View Full Version : ANSWERED! --> Firefox Extension requests robots.txt: makes spider detection hard!



JAB Creations
01-29-2008, 11:13 PM
There is an extension for Firefox and other Gecko based browsers that requests robots.txt. I do not rememberer the name of the extension off hand but I remember actively trying to contact the creator unsuccessfully. This is very obnoxious as it makes it difficult to detect new spiders. To detect new spiders I have to manually delete the line from the access log, delete the script's log, run the script again, and repeat for every single request! To negate this I want all requests from useragents with the string 'Gecko' to receive an HTTP 403 error code when requesting the robots.txt file (as this will not be counted as a successful request on the file).

I do not have the ability to execute PHP in txt files nor do I have access to httpd.conf to allow this. So...

1.) How do we detect 'Gecko'?
2.) How do we forbid 'Gecko' from accessing robots.txt?

I've been searching and this is my current best guess though it generates a server error (Apache 1.3.39).

Here are some examples that I've tried but none of these work! I also don't understand Apache's syntax very well as their documentation could use more examples...lots more. :rolleyes:


RewriteCond %{HTTP_USER_AGENT}!Gecko [NC]
RewriteRule!^(robots\.txt) - [F]

This works too well, can anyone reform this to use a rule to only apply this to robots.txt file only?

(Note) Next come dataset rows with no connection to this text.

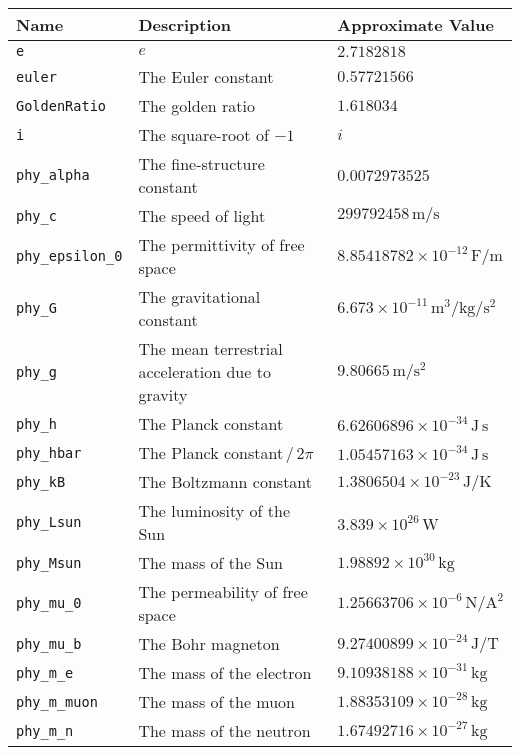 \begin{landscape}
\begin{center}
\begin{longtable}{|lll|}
\hline \endfoot
\hline
{\bf Name} & {\bf Description} & {\bf Approximate Value} \\ \hline \endhead
{\tt e} & $e$ & $2.7182818$ \\
{\tt euler} & The Euler constant & $0.57721566$ \\
{\tt GoldenRatio} & The golden ratio & $1.618034$ \\
{\tt i} & The square-root of $-1$ & $i$ \\
{\tt phy\_alpha} & The fine-structure constant & $0.0072973525$ \\
{\tt phy\_c} & The speed of light & $299792458\,\mathrm{m}/\mathrm{s}$ \\
{\tt phy\_epsilon\_0} & The permittivity of free space & $8.85418782\times10^{-12}\,\mathrm{F}/\mathrm{m}$ \\
{\tt phy\_G} & The gravitational constant & $6.673\times10^{-11}\,\mathrm{m}^3/\mathrm{kg}/\mathrm{s}^{2}$ \\
{\tt phy\_g} & The mean terrestrial acceleration due to gravity & $9.80665\,\mathrm{m}/\mathrm{s}^{2}$ \\
{\tt phy\_h} & The Planck constant & $6.62606896\times10^{-34}\,\mathrm{J}\,\mathrm{s}$ \\
{\tt phy\_hbar} & The Planck constant$\,/\,2\pi$ & $1.05457163\times10^{-34}\,\mathrm{J}\,\mathrm{s}$ \\
{\tt phy\_kB} & The Boltzmann constant & $1.3806504\times10^{-23}\,\mathrm{J}/\mathrm{K}$ \\
{\tt phy\_Lsun} & The luminosity of the Sun & $3.839\times10^{26}\,\mathrm{W}$ \\
{\tt phy\_Msun} & The mass of the Sun & $1.98892\times10^{30}\,\mathrm{kg}$ \\
{\tt phy\_mu\_0} & The permeability of free space & $1.25663706\times10^{-6}\,\mathrm{N}/\mathrm{A}^{2}$ \\
{\tt phy\_mu\_b} & The Bohr magneton & $9.27400899\times10^{-24}\,\mathrm{J}/\mathrm{T}$ \\
{\tt phy\_m\_e} & The mass of the electron & $9.10938188\times10^{-31}\,\mathrm{kg}$ \\
{\tt phy\_m\_muon} & The mass of the muon & $1.88353109\times10^{-28}\,\mathrm{kg}$ \\
{\tt phy\_m\_n} & The mass of the neutron & $1.67492716\times10^{-27}\,\mathrm{kg}$ \\

\end{longtable}
\end{center}
\end{landscape}
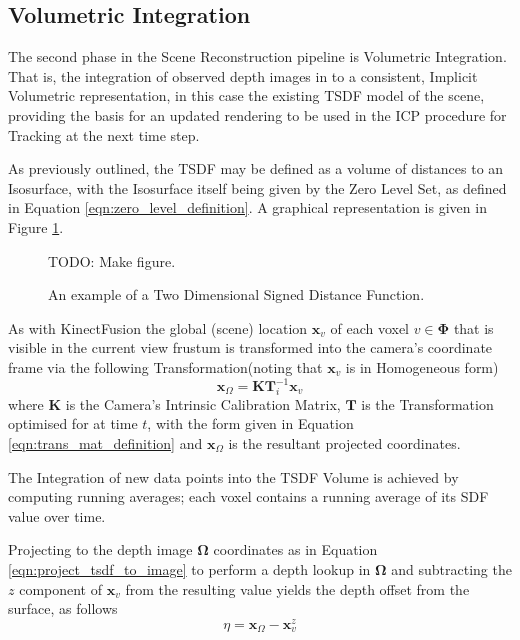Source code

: \subsection{Volumetric Integration}
\label{subsec:moseg_static_integration}
The second phase in the Scene Reconstruction pipeline is Volumetric Integration.
That is, the integration of observed depth images in to a consistent, Implicit
Volumetric representation, in this case the existing TSDF model of the scene,
providing the basis for an updated rendering to be used in the ICP procedure
for Tracking at the next time step.

As previously outlined, the TSDF may be defined as a volume of distances to an
Isosurface, with the Isosurface itself being given by the Zero Level Set, as
defined in Equation \ref{eqn:zero_level_definition}. A graphical representation
is given in Figure \ref{fig:sdf_example}.
\begin{figure}[ht]
  \label{fig:sdf_example}
  \centering
  TODO: Make figure.
  \caption{An example of a Two Dimensional Signed Distance Function.}
\end{figure}

As with KinectFusion \cite{Newcombe2011} the global (scene) location
$\mathbf{x}_{v}$ of each voxel $v \in \mathbf{\Phi}$ that is visible in the
current view frustum is transformed into the camera's coordinate frame via the
following Transformation(noting that $\mathbf{x}_{v}$ is in Homogeneous form)
\begin{equation}
\label{eqn:project_tsdf_to_image}
\mathbf{x}_{\Omega} = \mathbf{K}\mathbf{T}_i^{-1}\mathbf{x}_{v}
\end{equation}
where $\mathbf{K}$ is the Camera's Intrinsic Calibration Matrix, $\mathbf{T}$ is
the Transformation optimised for at time $t$, with the form given in Equation
\ref{eqn:trans_mat_definition} and $\mathbf{x}_{\Omega}$ is the resultant
projected coordinates.

The Integration of new data points into the TSDF Volume is achieved by computing 
running averages; each voxel contains a running average of its SDF value over
time.

Projecting to the depth image $\mathbf{\Omega}$ coordinates as in Equation
\ref{eqn:project_tsdf_to_image} to perform a depth lookup in $\mathbf{\Omega}$
and subtracting the $z$ component of $\mathbf{x}_{v}$ from the resulting value
yields the depth offset from the surface, as follows
\begin{equation}
  \label{eqn:integration_offset}
  \eta = \mathbf{x}_{\Omega} - \mathbf{x}_{v}^{z}
\end{equation}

SetEnvIf User-Agent "Gecko" Gecko
<Files /error/error-403.php>
order allow,deny
allow from all
</Files>
deny from env=Gecko

JAB Creations
01-29-2008, 11:48 PM
Working Answer: I was unaware of the ability to allow PHP to be executed by modifying .htaccess. So there are three simple steps to do this though correctly...

Step One
.htaccess
First you must allow PHP to execute on files with the txt extension...

AddType application/x-httpd-php .txt

Do not use this however (with it set to specifically PHP5 as I encountered problems on Apache 1.3.39 running Apache 5.2.4)...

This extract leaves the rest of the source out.